İnsanlık nasıl huzur bulsun ki; son yüz yıl içinde 2 tane dünya savaşı yaşamız, üçüncüsünün de kapıda beklediği hissediliyorken huzur ve mutluluktan bahsedilebilir mi?

Her asırda gelen âlimler, felsefeciler, teorisyenler, plancılar. Devlet adamları, atabeylerden sade vatandaşa kadar herkes bu uğurda fikir yürütmüş, uygulama yapmış ve tasarım geliştirmiştir. Herkes önceki gelenleri yanlış bularak doğruya yönelmiş yine de insanlığı mutlu ve mesut yapmada ideal noktaya ulaşamamışlardır.

İdeal toplum için örnek vermek gerekirse sadece zülkarneyn, Süleyman, Lut ve ahır zaman peygamberi Muhammed aleyhimüsselam zamanlarında insanlık biraz olsun huzur içinde olmuşlardır. Lut aleyhisselamın ümmeti aşırı nimet ve zenginlik sonucu bazılarının azgınlık ve taşkınlık hayatı yaşamaları sebebiyle hepsi vahim bir sonuca gark olmuşlardır. Asr-ı saadet dönemi insanları Eshab-ı Kiram efendilerimiz çok zorluklar yaşasa da kalb ve iç huzurun verdiği mutluluk hiç kimsenin ulaşamadığı noktaya erişmiştir.

Bu mutluluk o kadar sari olmuş, açığa çıkmıştır ki; hepsi Allahü Teâlâ’nın övgüsü ve rızasına mazhar olmuşlardır. İçlerinden 10 kişi açıkça cennetle müjdelenmiştir.

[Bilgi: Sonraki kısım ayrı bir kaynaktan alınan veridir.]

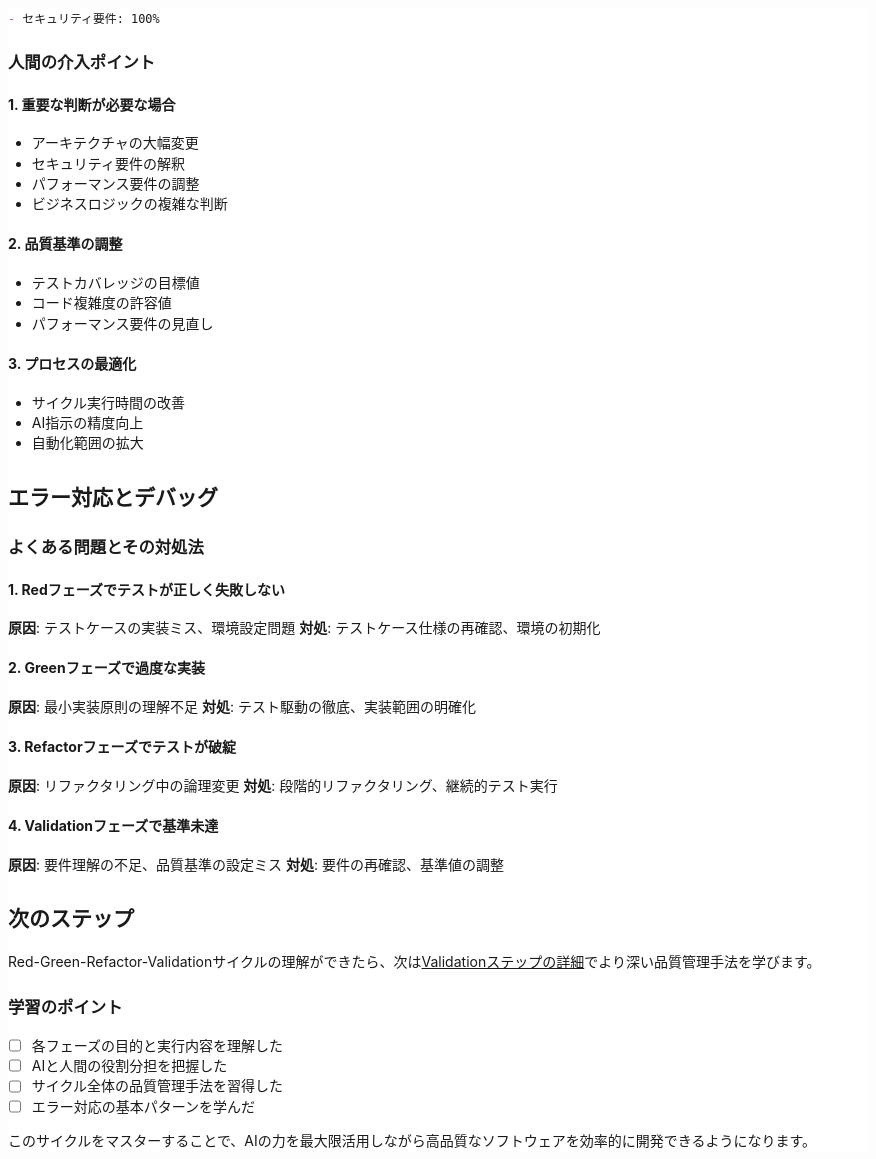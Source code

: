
 ```markdown
- セキュリティ要件: 100%
```

### 人間の介入ポイント

#### 1. 重要な判断が必要な場合
- アーキテクチャの大幅変更
- セキュリティ要件の解釈
- パフォーマンス要件の調整
- ビジネスロジックの複雑な判断

#### 2. 品質基準の調整
- テストカバレッジの目標値
- コード複雑度の許容値
- パフォーマンス要件の見直し

#### 3. プロセスの最適化
- サイクル実行時間の改善
- AI指示の精度向上
- 自動化範囲の拡大

## エラー対応とデバッグ

### よくある問題とその対処法

#### 1. Redフェーズでテストが正しく失敗しない
**原因**: テストケースの実装ミス、環境設定問題
**対処**: テストケース仕様の再確認、環境の初期化

#### 2. Greenフェーズで過度な実装
**原因**: 最小実装原則の理解不足
**対処**: テスト駆動の徹底、実装範囲の明確化

#### 3. Refactorフェーズでテストが破綻
**原因**: リファクタリング中の論理変更
**対処**: 段階的リファクタリング、継続的テスト実行

#### 4. Validationフェーズで基準未達
**原因**: 要件理解の不足、品質基準の設定ミス
**対処**: 要件の再確認、基準値の調整

## 次のステップ

Red-Green-Refactor-Validationサイクルの理解ができたら、次は[Validationステップの詳細](./05-validation-details.md)でより深い品質管理手法を学びます。

### 学習のポイント
- [ ] 各フェーズの目的と実行内容を理解した
- [ ] AIと人間の役割分担を把握した
- [ ] サイクル全体の品質管理手法を習得した
- [ ] エラー対応の基本パターンを学んだ

このサイクルをマスターすることで、AIの力を最大限活用しながら高品質なソフトウェアを効率的に開発できるようになります。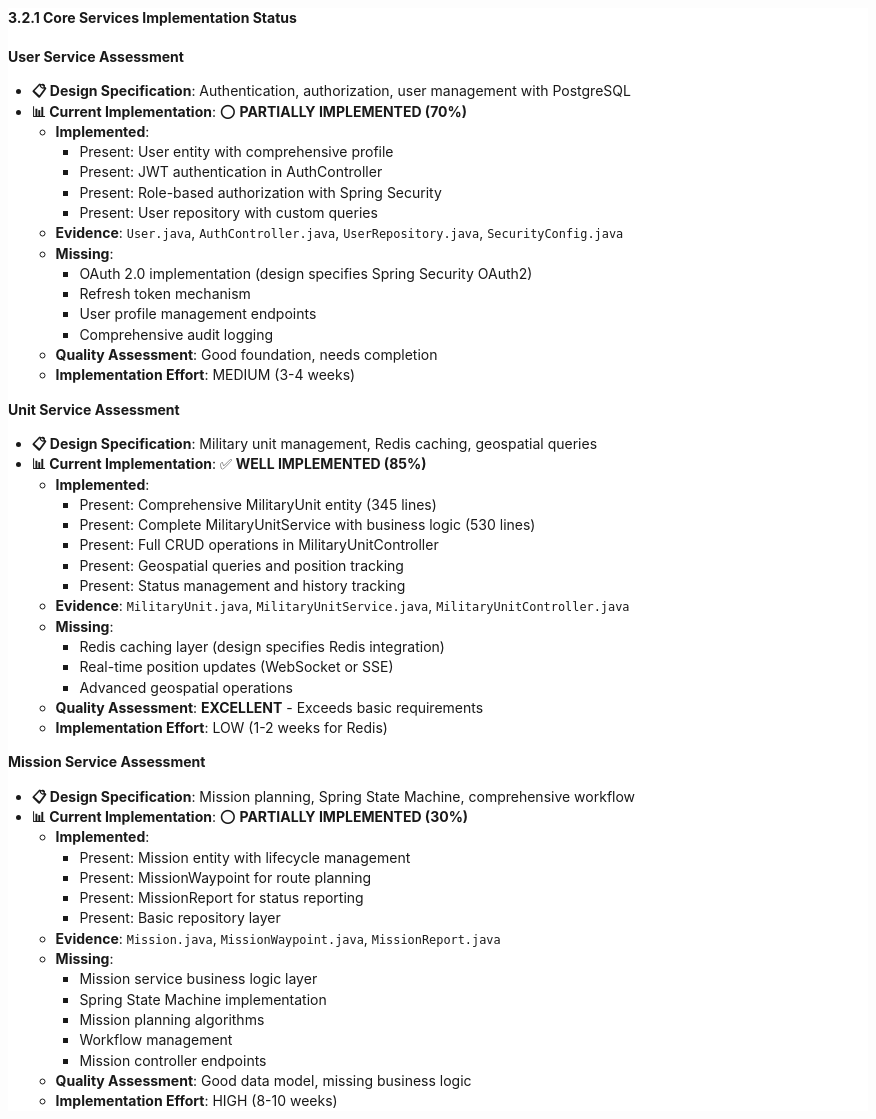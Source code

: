 #### 3.2.1 Core Services Implementation Status

**User Service Assessment**
- **📋 Design Specification**: Authentication, authorization, user management with PostgreSQL
- **📊 Current Implementation**: ⭕ **PARTIALLY IMPLEMENTED (70%)**
  - **Implemented**:
    - Present: User entity with comprehensive profile
    - Present: JWT authentication in AuthController
    - Present: Role-based authorization with Spring Security
    - Present: User repository with custom queries
  - **Evidence**: `User.java`, `AuthController.java`, `UserRepository.java`, `SecurityConfig.java`
  - **Missing**:
    - OAuth 2.0 implementation (design specifies Spring Security OAuth2)
    - Refresh token mechanism
    - User profile management endpoints
    - Comprehensive audit logging
  - **Quality Assessment**: Good foundation, needs completion
  - **Implementation Effort**: MEDIUM (3-4 weeks)

**Unit Service Assessment**
- **📋 Design Specification**: Military unit management, Redis caching, geospatial queries
- **📊 Current Implementation**: ✅ **WELL IMPLEMENTED (85%)**
  - **Implemented**:
    - Present: Comprehensive MilitaryUnit entity (345 lines)
    - Present: Complete MilitaryUnitService with business logic (530 lines)
    - Present: Full CRUD operations in MilitaryUnitController
    - Present: Geospatial queries and position tracking
    - Present: Status management and history tracking
  - **Evidence**: `MilitaryUnit.java`, `MilitaryUnitService.java`, `MilitaryUnitController.java`
  - **Missing**:
    - Redis caching layer (design specifies Redis integration)
    - Real-time position updates (WebSocket or SSE)
    - Advanced geospatial operations
  - **Quality Assessment**: **EXCELLENT** - Exceeds basic requirements
  - **Implementation Effort**: LOW (1-2 weeks for Redis)

**Mission Service Assessment**
- **📋 Design Specification**: Mission planning, Spring State Machine, comprehensive workflow
- **📊 Current Implementation**: ⭕ **PARTIALLY IMPLEMENTED (30%)**
  - **Implemented**:
    - Present: Mission entity with lifecycle management
    - Present: MissionWaypoint for route planning
    - Present: MissionReport for status reporting
    - Present: Basic repository layer
  - **Evidence**: `Mission.java`, `MissionWaypoint.java`, `MissionReport.java`
  - **Missing**:
    - Mission service business logic layer
    - Spring State Machine implementation
    - Mission planning algorithms
    - Workflow management
    - Mission controller endpoints
  - **Quality Assessment**: Good data model, missing business logic
  - **Implementation Effort**: HIGH (8-10 weeks)
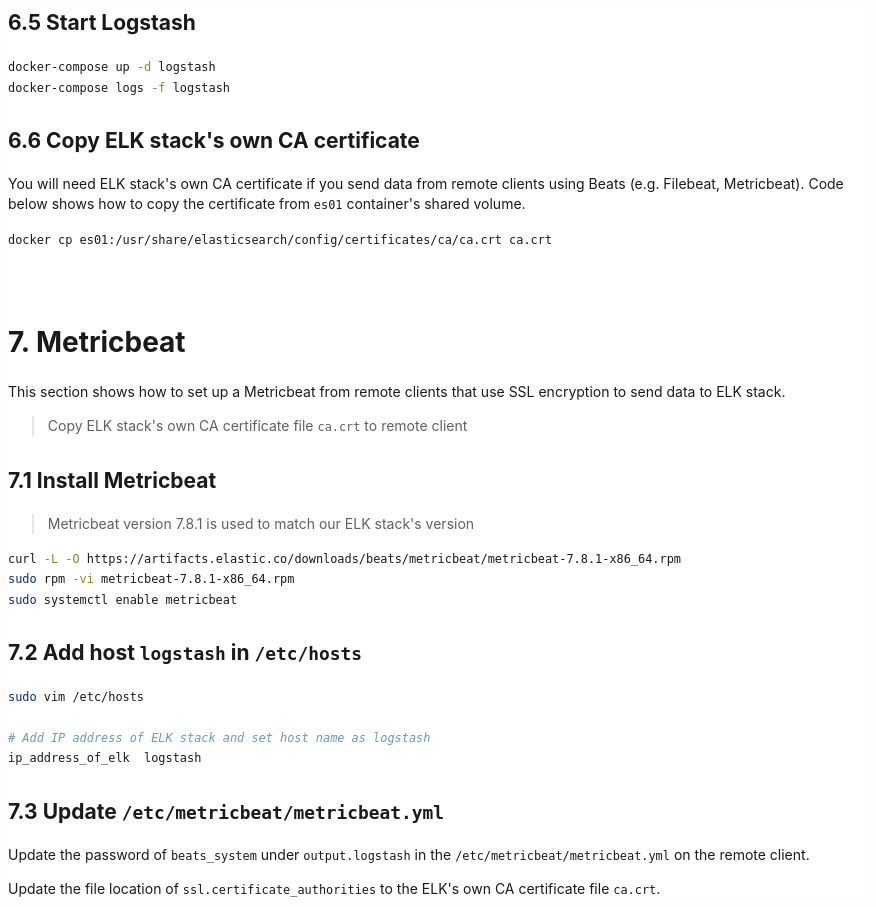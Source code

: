## 6.5 Start Logstash

```bash
docker-compose up -d logstash
docker-compose logs -f logstash
```

## 6.6 Copy ELK stack's own CA certificate

You will need ELK stack's own CA certificate if you send data from remote clients using Beats (e.g. Filebeat, Metricbeat). Code below shows how to copy the certificate from `es01` container's shared volume.

```bash
docker cp es01:/usr/share/elasticsearch/config/certificates/ca/ca.crt ca.crt
```

&nbsp;

# 7. Metricbeat

This section shows how to set up a Metricbeat from remote clients that use SSL encryption to send data to ELK stack.

> Copy ELK stack's own CA certificate file `ca.crt` to remote client

## 7.1 Install Metricbeat

> Metricbeat version 7.8.1 is used to match our ELK stack's version

```bash
curl -L -O https://artifacts.elastic.co/downloads/beats/metricbeat/metricbeat-7.8.1-x86_64.rpm
sudo rpm -vi metricbeat-7.8.1-x86_64.rpm
sudo systemctl enable metricbeat
```

## 7.2 Add host `logstash` in `/etc/hosts`

```bash
sudo vim /etc/hosts

# Add IP address of ELK stack and set host name as logstash
ip_address_of_elk  logstash
```

## 7.3 Update `/etc/metricbeat/metricbeat.yml`

Update the password of `beats_system` under `output.logstash` in the `/etc/metricbeat/metricbeat.yml` on the remote client.

Update the file location of `ssl.certificate_authorities` to the ELK's own CA certificate file `ca.crt`.
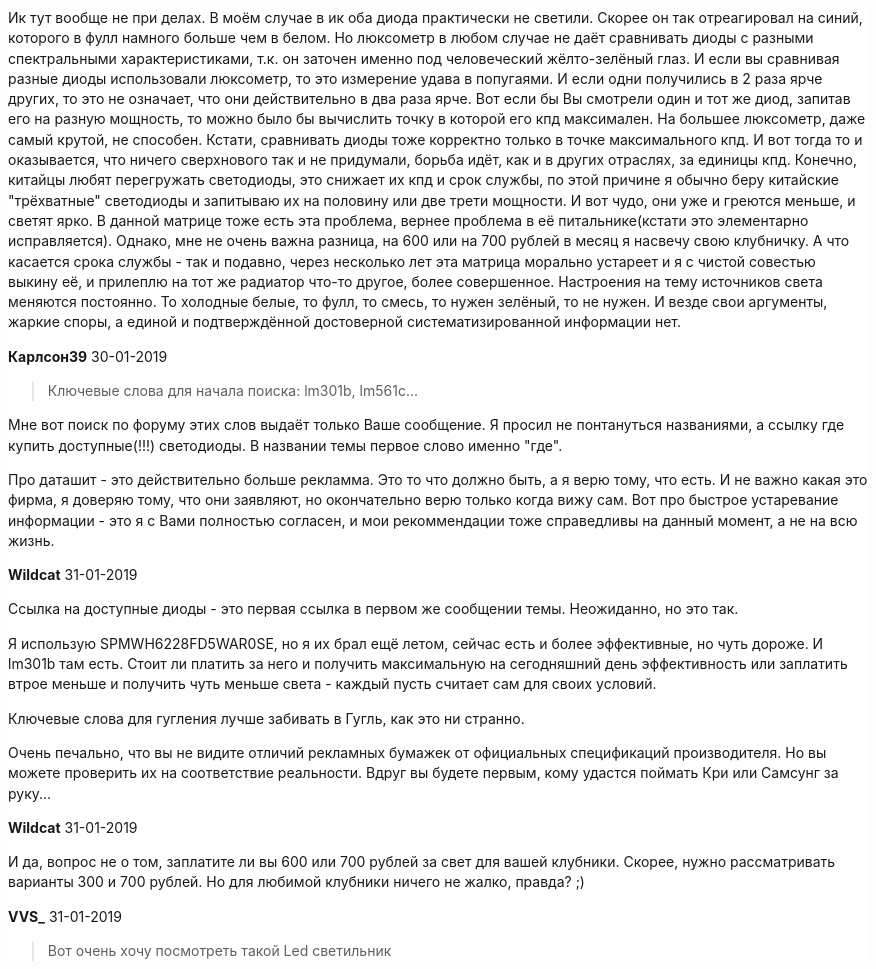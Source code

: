 Ик тут вообще не при делах. В моём случае в ик оба диода практически не светили. Скорее он так отреагировал на синий, которого в фулл намного больше чем в белом. Но люксометр в любом случае не даёт сравнивать диоды с разными спектральными характеристиками, т.к. он заточен именно под человеческий жёлто-зелёный глаз. И если вы сравнивая разные диоды использовали люксометр, то это измерение удава в попугаями. И если одни получились в 2 раза ярче других, то это не означает, что они действительно в два раза ярче. Вот если бы Вы смотрели один и тот же диод, запитав его на разную мощность, то можно было бы вычислить точку в которой его кпд максимален. На большее люксометр, даже самый крутой, не способен. Кстати, сравнивать диоды тоже корректно только в точке максимального кпд. И вот тогда то и оказывается, что ничего сверхнового так и не придумали, борьба идёт, как и в других отраслях, за единицы кпд. Конечно, китайцы любят перегружать светодиоды, это снижает их кпд и срок службы, по этой причине я обычно беру китайские "трёхватные" светодиоды и запитываю их на половину или две трети мощности. И вот чудо, они уже и греются меньше, и светят ярко. В данной матрице тоже есть эта проблема, вернее проблема в её питальнике(кстати это элементарно исправляется). Однако, мне не очень важна разница, на 600 или на 700 рублей в месяц я насвечу свою клубничку. А что касается срока службы - так и подавно, через несколько лет эта матрица морально устареет и я с чистой совестью выкину её, и прилеплю на тот же радиатор что-то другое, более совершенное. Настроения на тему источников света меняются постоянно. То холодные белые, то фулл, то смесь, то нужен зелёный, то не нужен. И везде свои аргументы, жаркие споры, а единой и подтверждённой достоверной систематизированной информации нет. 


**Карлсон39** 30-01-2019

> Ключевые слова для начала поиска: lm301b, lm561c...

Мне вот поиск по форуму этих слов выдаёт только Ваше сообщение. Я просил не понтануться названиями, а ссылку где купить доступные(!!!) светодиоды. В названии темы первое слово именно "где".

Про даташит - это действительно больше рекламма. Это то что должно быть, а я верю тому, что есть. И не важно какая это фирма, я доверяю тому, что они заявляют, но окончательно верю только когда вижу сам. Вот про быстрое устаревание информации - это я с Вами полностью согласен, и мои рекоммендации тоже справедливы на данный момент, а не на всю жизнь.


**Wildcat** 31-01-2019

Ссылка на доступные диоды - это первая ссылка в первом же сообщении темы. Неожиданно, но это так.

Я использую SPMWH6228FD5WAR0SE, но я их брал ещё летом, сейчас есть и более эффективные, но чуть дороже. И lm301b там есть. Стоит ли платить за него и получить максимальную на сегодняшний день эффективность или заплатить втрое меньше и получить чуть меньше света - каждый пусть считает сам для своих условий. 

Ключевые слова для гугления лучше забивать в Гугль, как это ни странно.

Очень печально, что вы не видите отличий рекламных бумажек от официальных спецификаций производителя. Но вы можете проверить их на соответствие реальности. Вдруг вы будете первым, кому удастся поймать Кри или Самсунг за руку...


**Wildcat** 31-01-2019

И да, вопрос не о том, заплатите ли вы 600 или 700 рублей за свет для вашей клубники. Скорее, нужно рассматривать варианты 300 и 700 рублей. Но для любимой клубники ничего не жалко, правда? ;)


**VVS_** 31-01-2019

> Вот очень хочу посмотреть такой Led светильник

Daha sonra gelen insanlık bozula bozula bu güne gelinmiş mutlu ve mesut yaşamı tam olarak yaşayan bir toplum görülmemiştir. Osmanlı, Endülüs ve Selçuklu dönemlerinde biraz olsun insanlar ferahlamış kalpleri sükûna kavuşturmuş diyebiliriz. Osmanlı da yıkıldıktan sonra tüm dünya tamamen karanlığa bürünmüş, tadı tuzu kalmamıştır.

Hele günümüz insanı değil mutluluk, güven duygusu bile bulamadan hayatını idame ettirmeye çalışmaktadır. Son zamanlarda görülen savaşlar ve savaş tamtamları ekonomik buhranlar, virüs ve hastalıklar insanlığı bezdirmiş, huzuru tamamen yok etmiştir.

Ancak insanlık tarihi bize gösterdi ki; insanlar ne zaman Allahü Teâlâ’nın emir ve yasaklarına uygun yaşamışsa o aman huzur ve refahı yakalamış, bundan nasibi olmayan insanların gıbta ettiği bir mutlu hayat tarzını yaşamıştır.

Ne zaman ki, Allahü Teâlâ’nın dinine sırt dönmüş, ondan uzak durmuşsa her türlü sıkıntıyı, huzursuzluğu güvensizliği iliklerine kadar yaşamıştır.

İmamı Gazali hazretleri hedefi göstermiş “Akıl daha kendisinden bile habersizdir. Her şey peygamberlik gerçeğindedir. Bu gerçeğe yapışarak kurtuldum” demiştir.

Hazreti Mevlana kuddise sirruh ise, “Hocamı bulunca aklımı bıraktım ve kurtuldum” diyerek huzur ve mutluluğun yolunu göstermiştir.

İdeal toplum oluşturmak için insanların aynı eğitimi alarak aynı ideale erişim sağlaması lazımdır. Yani her aile ve her çocuk peygamberin aleyhisselam ve onun varisleri olan gerçek âlimlerin gösterdiği usul ve esasları tam anlamalı, kavramalı ve yaşamalıdır.

Felsefi düşünce ve fikirlere, sapıkların söylediklerine inanan bir toplum ideal toplum olamaz. 72 bozuk fırkaya dağılmış toplum huzurun H sini göremez. İmandan nasibi olmayanları zaten hiç kaale almıyorum. Onlar zaten cehennemin ebediyen odunu olacaklardır. Bu duygu onlar için huzursuzluğun ana kaynağıdır.

O halde; devlet üzerine düşen alt yapı üst yapı ne varsa kusursuz yapacak. Millet de her aile kendi içinde aynı eğitimi alarak aynı hedeflere ulaşmayı göğüsleyecek.

Hedef; iyi, dürüst, ahlaklı, cennetlik insan ve “hakiki müsliman insan” olmaktır. Herkes bu hedefe ne kadar yakınsa, o kadar mutludur, o kadar huzurludur. Tüm milletin böyle olabildiği bir toplum dünya ve ahıret seadetine kavuşabilir.

Yoksa yorgunluk boşa gider. Her şey boşa gider, acı pişmanlık elde kalır.